Re: zone state overhead

Mel Gorman <mel@xxxxxxxxx> · Fri, 22 Oct 2010 15:12:23 +0100

On Tue, Oct 19, 2010 at 10:08:03AM +0100, Mel Gorman wrote:
> On Tue, Oct 19, 2010 at 10:16:42AM +0900, KOSAKI Motohiro wrote:
> > > > In this case, wakeup_kswapd() don't wake kswapd because
> > > > 
> > > > ---------------------------------------------------------------------------------
> > > > void wakeup_kswapd(struct zone *zone, int order)
> > > > {
> > > >         pg_data_t *pgdat;
> > > > 
> > > >         if (!populated_zone(zone))
> > > >                 return;
> > > > 
> > > >         pgdat = zone->zone_pgdat;
> > > >         if (zone_watermark_ok(zone, order, low_wmark_pages(zone), 0, 0))
> > > >                 return;                          // HERE
> > > > ---------------------------------------------------------------------------------
> > > > 
> > > > So, if we take your approach, we need to know exact free pages in this.
> > > 
> > > Good point!
> > > 
> > > > But, zone_page_state_snapshot() is slow. that's dilemma.
> > > > 
> > > 
> > > Very true. I'm prototyping a version of the patch that keeps
> > > zone_page_state_snapshot but only uses is in wakeup_kswapd and
> > > sleeping_prematurely.
> > 
> > Ok, this might works. but note, if we are running IO intensive workload, wakeup_kswapd()
> > is called very frequently.
> 
> This is true. It is also necessary to alter wakeup_kswapd to minimise
> the number of times it calls zone_watermark_ok_safe(). It'll need
> careful review to be sure the new function is equivalent.
> 
> > because it is called even though allocation is succeed. we need to
> > request Shaohua run and mesure his problem workload. and can you please cc me
> > when you post next version? I hope to review it too.
> > 
> 
> Of course. I have the prototype ready but am waiting on tests at the
> moment. Unfortunately the necessary infrastructure has been unavailable for
> the last 18 hours to run the test but I'm hoping it gets fixed soon.
> 

The test machine finally came available again and the patch works as
expected. Here is the latest version. The main thing to look how for is
how wakeup_kswapd() is altered.

==== CUT HERE ====
mm: page allocator: Adjust the per-cpu counter threshold when memory is low

Commit [aa45484: calculate a better estimate of NR_FREE_PAGES when
memory is low] noted that watermarks were based on the vmstat
NR_FREE_PAGES. To avoid synchronization overhead, these counters are
maintained on a per-cpu basis and drained both periodically and when a
threshold is above a threshold. On large CPU systems, the difference
between the estimate and real value of NR_FREE_PAGES can be very high.
The system can get into a case where pages are allocated far below the
min watermark potentially causing livelock issues. The commit solved the
problem by taking a better reading of NR_FREE_PAGES when memory was low.

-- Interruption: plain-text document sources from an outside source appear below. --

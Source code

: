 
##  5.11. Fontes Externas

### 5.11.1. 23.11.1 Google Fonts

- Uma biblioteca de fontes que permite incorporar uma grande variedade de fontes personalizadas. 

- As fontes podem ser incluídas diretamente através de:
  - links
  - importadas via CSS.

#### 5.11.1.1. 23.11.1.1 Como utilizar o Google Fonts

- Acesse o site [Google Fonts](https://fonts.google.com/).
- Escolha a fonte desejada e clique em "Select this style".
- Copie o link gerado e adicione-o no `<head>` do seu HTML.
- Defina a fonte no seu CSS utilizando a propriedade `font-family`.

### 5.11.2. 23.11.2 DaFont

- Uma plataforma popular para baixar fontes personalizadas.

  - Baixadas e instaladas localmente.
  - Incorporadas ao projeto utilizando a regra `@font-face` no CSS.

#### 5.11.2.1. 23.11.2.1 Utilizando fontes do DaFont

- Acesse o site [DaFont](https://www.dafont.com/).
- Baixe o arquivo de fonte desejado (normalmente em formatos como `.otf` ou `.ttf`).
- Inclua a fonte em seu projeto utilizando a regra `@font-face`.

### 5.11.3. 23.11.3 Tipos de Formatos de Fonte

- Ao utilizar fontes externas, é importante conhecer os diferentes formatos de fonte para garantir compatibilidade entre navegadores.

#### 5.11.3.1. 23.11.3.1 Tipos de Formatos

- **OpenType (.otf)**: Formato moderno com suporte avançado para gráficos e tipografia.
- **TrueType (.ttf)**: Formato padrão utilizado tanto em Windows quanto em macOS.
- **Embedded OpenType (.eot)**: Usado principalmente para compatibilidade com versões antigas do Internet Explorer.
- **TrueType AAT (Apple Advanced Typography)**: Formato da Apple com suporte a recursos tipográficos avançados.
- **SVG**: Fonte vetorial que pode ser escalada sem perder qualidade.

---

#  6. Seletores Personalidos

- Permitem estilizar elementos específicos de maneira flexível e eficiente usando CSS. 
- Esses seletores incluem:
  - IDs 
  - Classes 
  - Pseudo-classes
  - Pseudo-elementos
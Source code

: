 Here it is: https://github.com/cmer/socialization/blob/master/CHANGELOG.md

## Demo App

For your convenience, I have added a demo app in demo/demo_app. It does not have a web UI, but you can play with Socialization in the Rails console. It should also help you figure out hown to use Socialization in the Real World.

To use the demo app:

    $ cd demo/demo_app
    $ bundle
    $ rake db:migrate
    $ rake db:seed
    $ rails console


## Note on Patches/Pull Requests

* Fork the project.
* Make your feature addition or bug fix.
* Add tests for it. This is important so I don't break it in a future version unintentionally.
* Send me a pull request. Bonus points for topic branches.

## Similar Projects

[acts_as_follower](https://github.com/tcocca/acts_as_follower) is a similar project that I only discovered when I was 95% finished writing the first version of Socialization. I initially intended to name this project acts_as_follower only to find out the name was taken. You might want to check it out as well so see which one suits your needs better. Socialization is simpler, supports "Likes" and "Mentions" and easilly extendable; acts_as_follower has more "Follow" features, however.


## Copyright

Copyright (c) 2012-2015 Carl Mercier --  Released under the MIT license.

Unfortately, as reported by Shaohua Li this accurate reading can consume
a large amount of CPU time on systems with many sockets due to cache
line bouncing. This patch takes a different approach. For large machines
where counter drift might be unsafe and while kswapd is awake, the per-cpu
thresholds for the target pgdat are reduced to limit the level of drift
to what should be a safe level. This incurs a performance penalty in heavy
memory pressure by a factor that depends on the workload and the machine but
the machine should function correctly without accidentally exhausting all
memory on a node. There is an additional cost when kswapd wakes and sleeps
but the event is not expected to be frequent - in Shaohua's test case,
there was one recorded sleep and wake event at least.

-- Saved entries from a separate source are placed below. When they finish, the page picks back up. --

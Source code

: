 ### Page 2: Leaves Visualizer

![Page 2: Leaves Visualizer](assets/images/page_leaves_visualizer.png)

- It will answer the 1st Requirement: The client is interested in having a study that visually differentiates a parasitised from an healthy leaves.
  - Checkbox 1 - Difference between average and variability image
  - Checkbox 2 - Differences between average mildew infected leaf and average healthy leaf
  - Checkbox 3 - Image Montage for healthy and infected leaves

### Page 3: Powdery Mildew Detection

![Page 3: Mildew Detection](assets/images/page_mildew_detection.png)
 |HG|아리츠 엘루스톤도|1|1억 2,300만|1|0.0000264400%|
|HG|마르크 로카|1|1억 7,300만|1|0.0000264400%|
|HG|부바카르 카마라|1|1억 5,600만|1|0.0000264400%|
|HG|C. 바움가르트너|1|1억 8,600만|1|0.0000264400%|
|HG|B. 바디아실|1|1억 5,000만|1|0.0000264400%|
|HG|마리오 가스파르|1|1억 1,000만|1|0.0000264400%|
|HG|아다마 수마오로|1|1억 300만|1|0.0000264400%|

To ensure that kswapd wakes up, a safe version of zone_watermark_ok() is
introduced that takes a more accurate reading of NR_FREE_PAGES when called
from wakeup_kswapd and when deciding whether it is really safe to go back
to sleep in sleeping_prematurely(). We are still using an expensive function
but limiting how often it is called.

When the test case is reproduced, the time spent in the watermark functions
is reduced. The following report is on the percentage of time spent
cumulatively spent in the functions zone_nr_free_pages(), zone_watermark_ok(),
__zone_watermark_ok(), zone_watermark_ok_safe(), zone_page_state_snapshot(),
zone_page_state().

vanilla                     10.6834%
disable-thresold             0.9153%

Reported-by: Shaohua Li <shaohua.li@xxxxxxxxx>
Signed-off-by: Mel Gorman <mel@xxxxxxxxx>
---
 include/linux/mmzone.h |   10 +++-------
 include/linux/vmstat.h |    2 ++
 mm/mmzone.c            |   21 ---------------------
 mm/page_alloc.c        |   35 +++++++++++++++++++++++++++--------
 mm/vmscan.c            |   15 +++++++++------
 mm/vmstat.c            |   46 +++++++++++++++++++++++++++++++++++++++++++++-
 6 files changed, 86 insertions(+), 43 deletions(-)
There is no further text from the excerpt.